BALTIMORE — A lawyer’s premature disclosure of her client’s sealed whistleblower lawsuit does not necessarily doom the litigation, a U.S. appeals court ruled Monday in reviving a construction worker’s claim that a Maryland company violated the federal False Claims Act during building projects in Washington.Free speech bandages

Saying “no harm, no foul,” the 4th U.S. Circuit Court of Appeals ruled that a federal judge in Greenbelt wrongfully dismissed with prejudice Brian K. Smith’s suit against Clark Construction Group LLC and its Shirley Contracting Company LLC subsidiary because his attorney had violated a statutory 60-day non-disclosure period by telling Smith’s employer of the lawsuit within that time.

The 60 days, during which the lawsuit is under seal, is intended to give federal investigators time to examine the allegations, prevent the alleged fraudster from being alerted to the investigation and protect the company’s reputation by ensuring mere allegations of fraud by a private citizen are not disclosed in advance of the government’s finding, the 4th Circuit said.

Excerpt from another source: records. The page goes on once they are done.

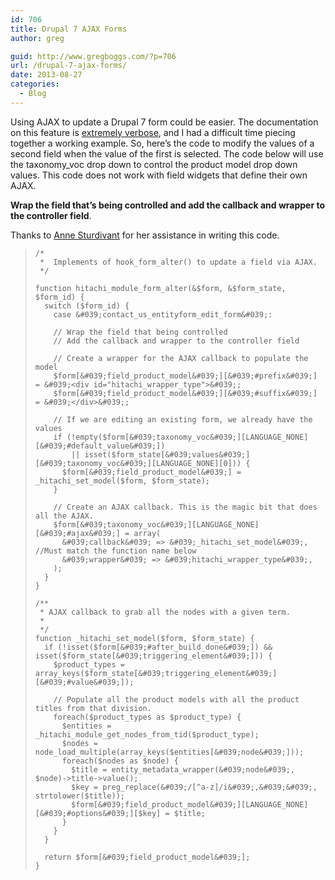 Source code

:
 ```yaml
---
id: 706
title: Drupal 7 AJAX Forms
author: greg

guid: http://www.gregboggs.com/?p=706
url: /drupal-7-ajax-forms/
date: 2013-08-27
categories:
  - Blog
---
```

Using AJAX to update a Drupal 7 form could be easier. The documentation on this feature is [extremely verbose][1], and I had a difficult time piecing together a working example. So, here&#8217;s the code to modify the values of a second field when the value of the first is selected. The code below will use the taxonomy_voc drop down to control the product model drop down values. This code does not work with field widgets that define their own AJAX.

**Wrap the field that&#8217;s being controlled and add the callback and wrapper to the controller field**.

Thanks to [Anne Sturdivant][2] for her assistance in writing this code.

>     
>     /*
>      *  Implements of hook_form_alter() to update a field via AJAX.
>      */
>     
>     function hitachi_module_form_alter(&$form, &$form_state, $form_id) {
>       switch ($form_id) {
>         case &#039;contact_us_entityform_edit_form&#039;:
>     
>         // Wrap the field that being controlled
>         // Add the callback and wrapper to the controller field
>     
>         // Create a wrapper for the AJAX callback to populate the model
>         $form[&#039;field_product_model&#039;][&#039;#prefix&#039;] = &#039;<div id="hitachi_wrapper_type">&#039;;
>         $form[&#039;field_product_model&#039;][&#039;#suffix&#039;] = &#039;</div>&#039;;
>     
>         // If we are editing an existing form, we already have the values
>         if (!empty($form[&#039;taxonomy_voc&#039;][LANGUAGE_NONE][&#039;#default_value&#039;]) 
>             || isset($form_state[&#039;values&#039;][&#039;taxonomy_voc&#039;][LANGUAGE_NONE][0])) {
>           $form[&#039;field_product_model&#039;] = _hitachi_set_model($form, $form_state);
>         }
>     
>         // Create an AJAX callback. This is the magic bit that does all the AJAX.
>         $form[&#039;taxonomy_voc&#039;][LANGUAGE_NONE][&#039;#ajax&#039;] = array(
>           &#039;callback&#039; => &#039;_hitachi_set_model&#039;, //Must match the function name below
>           &#039;wrapper&#039; => &#039;hitachi_wrapper_type&#039;,
>         );
>       }
>     }
>     
>     /**
>      * AJAX callback to grab all the nodes with a given term.
>      *
>      */
>     function _hitachi_set_model($form, $form_state) {
>       if (!isset($form[&#039;#after_build_done&#039;]) && isset($form_state[&#039;triggering_element&#039;])) {
>         $product_types = array_keys($form_state[&#039;triggering_element&#039;][&#039;#value&#039;]);
>     
>         // Populate all the product models with all the product titles from that division.
>         foreach($product_types as $product_type) {
>           $entities = _hitachi_module_get_nodes_from_tid($product_type);
>           $nodes = node_load_multiple(array_keys($entities[&#039;node&#039;]));
>           foreach($nodes as $node) {
>             $title = entity_metadata_wrapper(&#039;node&#039;, $node)->title->value();
>             $key = preg_replace(&#039;/[^a-z]/i&#039;,&#039;&#039;, strtolower($title));
>             $form[&#039;field_product_model&#039;][LANGUAGE_NONE][&#039;#options&#039;][$key] = $title;
>           }
>         }
>       }
>     
>       return $form[&#039;field_product_model&#039;];
>     }
>

 [1]: https://api.drupal.org/api/drupal/developer!topics!forms_api_reference.html/7#ajax
 [2]: http://anniegreens.com/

None of these goals was placed at risk by the premature disclosure, the court added.

“Although Smith’s attorney’s breach of the seal requirement tipped off defendants, the government was still able to investigate the alleged fraud and determine whether it was already investigating the same issue,” Judge James A. Wynn Jr. wrote for the three-judge panel of the 4th Circuit.

“The government even suggested that the fact that defendants knew about the False Claims Act claim would allow for early responses to the government’s questions, allowing it to ‘better evaluate the relator’s [Smith’s] claims and speed the determination about whether [to intervene],’” Wynn added in the published opinion. “Additionally, because the seal violation involved disclosure between the parties rather than the public, defendants’ reputations suffered no harm. Accordingly, the False Claims act does not support the district court’s dismissal of Smith’s claims with prejudice.”

Smith’s trial attorney, Tina D. Greene, declined to comment Monday on the court’s decision, saying she had not had the opportunity to read it. Greene is a Silver Spring, Md. solo practitioner.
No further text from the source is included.